Doch von einer umfassenden Aufklärung der politischen Morde an zehntausenden Republikanern während des Bürgerkriegs und des Franco-Regimes ist man weiterhin weit entfernt. Der sensationelle Vorstoß von Untersuchungsrichter Baltasar Garzón im vergangenen Jahr, der die Gräueltaten im Bürgerkrieg als Verbrechen gegen die Menschlichkeit einstufte und untersuchen wollte, wurde umgehend gestoppt.

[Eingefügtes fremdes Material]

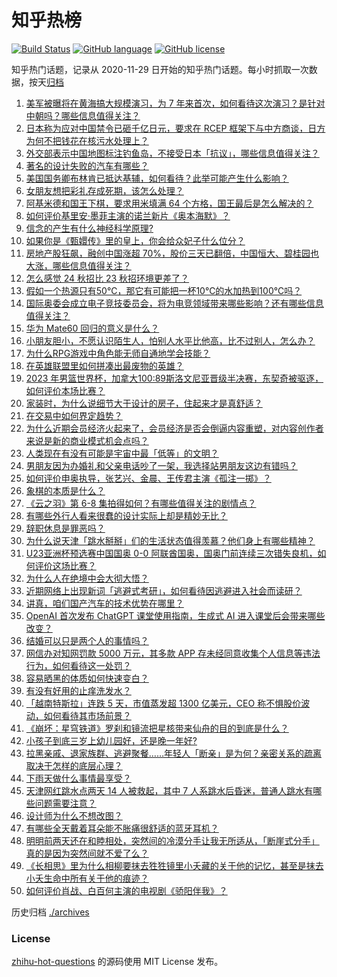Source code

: # 知乎热榜
[![Build Status](https://github.com/ToWeLong/zhihu-hot-questions/workflows/CI/badge.svg)](https://github.com/ToWeLong/zhihu-hot-questions/actions)
[![GitHub language](https://img.shields.io/badge/language-golang-orange.svg)](https://golang.org/)
[![GitHub license](https://img.shields.io/github/license/ToWeLong/zhihu-hot-questions)](https://github.com/ToWeLong/zhihu-hot-questions/blob/main/LICENSE)

知乎热门话题，记录从 2020-11-29 日开始的知乎热门话题。每小时抓取一次数据，按天[归档](./archives)

<!-- BEGIN -->

1. [美军被曝将在黄海搞大规模演习，为 7 年来首次，如何看待这次演习？是针对中朝吗？哪些信息值得关注？](https://www.zhihu.com/question/620734891)
1. [日本称为应对中国禁令已砸千亿日元，要求在 RCEP 框架下与中方商谈，日方为何不把钱花在核污水处理上？](https://www.zhihu.com/question/620735600)
1. [外交部表示中国地图标注钓鱼岛，不接受日本「抗议」，哪些信息值得关注？](https://www.zhihu.com/question/620753688)
1. [著名的设计失败的汽车有哪些？](https://www.zhihu.com/question/36519574)
1. [美国国务卿布林肯已抵达基辅，如何看待？此举可能产生什么影响？](https://www.zhihu.com/question/620743214)
1. [女朋友想把彩礼存成死期，该怎么处理？](https://www.zhihu.com/question/613858246)
1. [阿基米德和国王下棋，要求用米填满 64 个方格，国王最后是怎么解决的？](https://www.zhihu.com/question/380875083)
1. [如何评价基里安·墨菲主演的诺兰新片《奥本海默》？](https://www.zhihu.com/question/610975305)
1. [信念的产生有什么神经科学原理?](https://www.zhihu.com/question/616602581)
1. [如果你是《甄嬛传》里的皇上，你会给众妃子什么位分？](https://www.zhihu.com/question/564564424)
1. [房地产股狂飙，融创中国涨超 70%，股价三天已翻倍，中国恒大、碧桂园也大涨，哪些信息值得关注？](https://www.zhihu.com/question/620733818)
1. [怎么感觉 24 秋招比 23 秋招环境更差了？](https://www.zhihu.com/question/618357219)
1. [假如一个热源只有50℃，那它有可能把一杯10℃的水加热到100℃吗？](https://www.zhihu.com/question/620587796)
1. [国际奥委会成立电子竞技委员会，将为电竞领域带来哪些影响？还有哪些信息值得关注？](https://www.zhihu.com/question/620756674)
1. [华为 Mate60 回归的意义是什么？](https://www.zhihu.com/question/619988035)
1. [小朋友胆小，不愿认识陌生人，怕别人水平比他高，比不过别人，怎么办？](https://www.zhihu.com/question/620357704)
1. [为什么RPG游戏中角色能无师自通地学会技能？](https://www.zhihu.com/question/620677749)
1. [在英雄联盟里如何拼凑出最废物的英雄？](https://www.zhihu.com/question/620571946)
1. [2023 年男篮世界杯，加拿大100:89斯洛文尼亚晋级半决赛，东契奇被驱逐，如何评价本场比赛？](https://www.zhihu.com/question/620816969)
1. [家装时，为什么说细节大于设计的房子，住起来才是真舒适？](https://www.zhihu.com/question/620402472)
1. [在交易中如何界定趋势？](https://www.zhihu.com/question/614866402)
1. [为什么近期会员经济火起来了，会员经济是否会倒逼内容重塑，对内容创作者来说是新的商业模式机会点吗？](https://www.zhihu.com/question/620717271)
1. [人类现在有没有可能是宇宙中最「低等」的文明？](https://www.zhihu.com/question/354381417)
1. [男朋友因为办婚礼和父亲电话吵了一架，我选择站男朋友这边有错吗？](https://www.zhihu.com/question/620605475)
1. [如何评价申奥执导，张艺兴、金晨、王传君主演《孤注一掷》？](https://www.zhihu.com/question/615766448)
1. [象棋的本质是什么？](https://www.zhihu.com/question/464431357)
1. [《云之羽》第 6-8 集拍得如何？有哪些值得关注的剧情点？](https://www.zhihu.com/question/620633880)
1. [有哪些外行人看来很蠢的设计实际上却是精妙无比？](https://www.zhihu.com/question/32189846)
1. [辞职休息是罪恶吗？](https://www.zhihu.com/question/620419115)
1. [为什么说天津「跳水掰掰」们的生活状态值得羡慕？他们身上有哪些精神？](https://www.zhihu.com/question/620762950)
1. [U23亚洲杯预选赛中国国奥 0-0 阿联酋国奥，国奥门前连续三次错失良机，如何评价这场比赛？](https://www.zhihu.com/question/620806508)
1. [为什么人在绝境中会大彻大悟？](https://www.zhihu.com/question/597324636)
1. [近期网络上出现新词「逃避式考研」，如何看待因逃避进入社会而读研？](https://www.zhihu.com/question/618718252)
1. [讲真，咱们国产汽车的技术优势在哪里？](https://www.zhihu.com/question/620195357)
1. [OpenAI 首次发布 ChatGPT 课堂使用指南，生成式 AI 进入课堂后会带来哪些改变？](https://www.zhihu.com/question/620763433)
1. [结婚可以只是两个人的事情吗？](https://www.zhihu.com/question/618594821)
1. [网信办对知网罚款 5000 万元，其多款 APP 存未经同意收集个人信息等违法行为，如何看待这一处罚？](https://www.zhihu.com/question/620759654)
1. [容易晒黑的体质如何快速变白？](https://www.zhihu.com/question/612385471)
1. [有没有好用的止痒洗发水？](https://www.zhihu.com/question/604370854)
1. [「越南特斯拉」连跌 5 天，市值蒸发超 1300 亿美元，CEO 称不惧股价波动，如何看待其市场前景？](https://www.zhihu.com/question/620706879)
1. [《崩坏：星穹铁道》罗刹和镜流把星核带来仙舟的目的到底是什么？](https://www.zhihu.com/question/620160746)
1. [小孩子到底三岁上幼儿园好，还是晚一年好?](https://www.zhihu.com/question/619642939)
1. [拉黑亲戚、退家族群、逃避聚餐……年轻人「断亲」是为何？亲密关系的疏离取决于怎样的底层心理？](https://www.zhihu.com/question/620481503)
1. [下雨天做什么事情最享受？](https://www.zhihu.com/question/613931266)
1. [天津网红跳水点两天 14 人被救起，其中 7 人系跳水后昏迷，普通人跳水有哪些问题需要注意？](https://www.zhihu.com/question/620710102)
1. [设计师为什么不想改图？](https://www.zhihu.com/question/546432783)
1. [有哪些全天戴着耳朵能不胀痛很舒适的蓝牙耳机？](https://www.zhihu.com/question/596894468)
1. [明明前两天还在和睦相处，突然间的冷漠分手让我无所适从，「断崖式分手」真的是因为突然间就不爱了么？](https://www.zhihu.com/question/620608123)
1. [《长相思》里为什么相柳要抹去狌狌镜里小夭藏的关于他的记忆，甚至是抹去小夭生命中所有关于他的痕迹？](https://www.zhihu.com/question/46606196)
1. [如何评价肖战、白百何主演的电视剧《骄阳伴我》？](https://www.zhihu.com/question/620176664)

<!-- END -->

历史归档 [./archives](./archives)


### License
[zhihu-hot-questions](https://github.com/towelong/zhihu-hot-questions) 的源码使用 MIT License 发布。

Stattdessen bleibt die Mehrzahl der Leichen von Republikanern in anonymen Massengräbern verscharrt, und die Angehörigen wissen oft bis heute nicht, wer für ihren Tod verantwortlich ist. Man stelle sich vor, im heutigen Deutschland würde einem von einem DDR-Grenzsoldaten erschossenen ­Mauertoten eine würdige Bestattung verweigert. Und es steht zu befürchten, dass die politische Rechte in Spanien auch in Zukunft versuchen wird, eine umfassende Beschäftigung mit den Franco-Verbrechen zu verhindern: keine Aufklärung und Verurteilung von Morden und Folter, keine Gedenkstätten, keine Museen, keine Einigung in der Deutung der dunklen Geschichte.

Gerade deswegen sind die seit der Jahrtausendwende entstandenen Initiativen, die sich für die Öffnung der Massengräber einsetzen, so wichtig. Sie bemühen sich um die Aufarbeitung einer Vergangenheit, zu der in einer Demokratie auch Regierung und Justiz eindeutig Stellung beziehen sollten.